DataMIL: Selecting Data for Robot Imitation Learning with Datamodels¶

Conference: ICLR2026
OpenReview: https://openreview.net/forum?id=AcTsKglDdh
Code: To be confirmed
Area: Robotics / Embodied AI
Keywords: Imitation Learning, Data Selection, Datamodels, Data Attribution, Co-training

TL;DR¶

DataMIL transfers the datamodels (data attribution) framework from NLP/CV to robot imitation learning. It uses the policy itself to end-to-end assign an "influence score for task success" to each piece of prior data, then selects high-scoring data for co-training with target data. By replacing expensive real-robot evaluations with a rollout-free proxy loss, it outperforms similarity-retrieval baselines by approximately 10% across 60+ simulated and real manipulation tasks. It successfully selects useful cross-embodiment data from large-scale heterogeneous datasets like OXE.

Background & Motivation¶

Background: The robotics community is replicating the trajectory of Large Language/Vision Models by training "Generalist Policies" (e.g., RT-1/RT-2, \(\pi_0\), GR00T) using massive, diverse demonstration datasets (multi-task, multi-scene, multi-embodiment such as OXE).
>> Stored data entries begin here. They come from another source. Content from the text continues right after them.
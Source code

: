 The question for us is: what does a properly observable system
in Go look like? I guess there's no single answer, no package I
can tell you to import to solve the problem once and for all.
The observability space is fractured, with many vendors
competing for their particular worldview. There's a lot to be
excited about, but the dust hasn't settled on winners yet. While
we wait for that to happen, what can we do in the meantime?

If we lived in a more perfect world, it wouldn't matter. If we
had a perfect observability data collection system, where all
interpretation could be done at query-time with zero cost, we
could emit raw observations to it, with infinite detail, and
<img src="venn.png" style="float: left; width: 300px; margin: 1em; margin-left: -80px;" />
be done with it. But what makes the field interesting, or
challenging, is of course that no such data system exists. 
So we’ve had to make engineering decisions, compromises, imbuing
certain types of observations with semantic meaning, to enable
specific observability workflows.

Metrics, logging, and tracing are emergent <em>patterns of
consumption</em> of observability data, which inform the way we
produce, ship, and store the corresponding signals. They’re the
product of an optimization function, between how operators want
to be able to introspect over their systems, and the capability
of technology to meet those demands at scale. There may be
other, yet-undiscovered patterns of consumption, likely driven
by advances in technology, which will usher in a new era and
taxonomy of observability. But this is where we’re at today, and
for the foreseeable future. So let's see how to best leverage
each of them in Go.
While these generalist policies perform well on average, they often lack sufficient strength for specific individual tasks, requiring post-training fine-tuning with new task-specific data.
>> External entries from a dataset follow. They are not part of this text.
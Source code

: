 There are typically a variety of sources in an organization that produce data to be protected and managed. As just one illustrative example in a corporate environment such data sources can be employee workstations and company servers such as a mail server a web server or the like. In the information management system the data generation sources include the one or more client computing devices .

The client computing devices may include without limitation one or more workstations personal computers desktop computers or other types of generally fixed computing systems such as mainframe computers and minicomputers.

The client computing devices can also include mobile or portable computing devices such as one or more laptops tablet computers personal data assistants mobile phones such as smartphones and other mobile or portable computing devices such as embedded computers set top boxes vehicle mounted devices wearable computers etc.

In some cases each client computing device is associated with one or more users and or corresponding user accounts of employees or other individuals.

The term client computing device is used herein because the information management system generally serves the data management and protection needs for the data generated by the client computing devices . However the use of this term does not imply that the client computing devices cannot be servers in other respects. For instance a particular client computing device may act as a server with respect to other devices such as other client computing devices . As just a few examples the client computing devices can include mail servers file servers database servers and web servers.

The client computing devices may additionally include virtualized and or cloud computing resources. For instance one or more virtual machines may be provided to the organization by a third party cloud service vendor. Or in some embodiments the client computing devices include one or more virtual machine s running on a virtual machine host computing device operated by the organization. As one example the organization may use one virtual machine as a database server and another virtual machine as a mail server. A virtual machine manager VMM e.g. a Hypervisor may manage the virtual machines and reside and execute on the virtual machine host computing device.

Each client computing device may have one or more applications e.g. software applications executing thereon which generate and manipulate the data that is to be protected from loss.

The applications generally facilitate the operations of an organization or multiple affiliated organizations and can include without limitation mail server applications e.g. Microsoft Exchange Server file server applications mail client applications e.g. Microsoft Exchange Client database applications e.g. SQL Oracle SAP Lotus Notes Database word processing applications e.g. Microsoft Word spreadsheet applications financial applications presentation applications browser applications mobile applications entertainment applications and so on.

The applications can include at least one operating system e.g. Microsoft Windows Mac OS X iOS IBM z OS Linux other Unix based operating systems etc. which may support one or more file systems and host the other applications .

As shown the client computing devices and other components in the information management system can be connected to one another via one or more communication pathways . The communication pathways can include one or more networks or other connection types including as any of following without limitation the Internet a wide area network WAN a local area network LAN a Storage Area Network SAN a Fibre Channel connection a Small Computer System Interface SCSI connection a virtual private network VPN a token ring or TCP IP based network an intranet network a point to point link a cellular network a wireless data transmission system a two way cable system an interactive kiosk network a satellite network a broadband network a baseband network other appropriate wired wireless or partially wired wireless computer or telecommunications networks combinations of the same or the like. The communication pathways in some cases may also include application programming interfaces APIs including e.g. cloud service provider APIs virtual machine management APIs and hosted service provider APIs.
Limitations of Prior Work: A natural idea is to avoid using only a small amount of task data and instead select a useful subset from existing large datasets for co-training. However, "data selection" is particularly difficult in robotics: theoretically, verifying a subset requires retraining a policy on it followed by real-robot rollout evaluation, which is slow, dangerous, and infeasible for large-scale datasets. Existing robotic data selection methods bypass rollouts by degrading into heuristic similarity: assuming "data most similar to the target demonstration is most useful," based on language descriptions (Zha et al.), visual similarity (STRAP), motion optical flow (FlowRetrieval), or state-action pair similarity (BehaviorRetrieval).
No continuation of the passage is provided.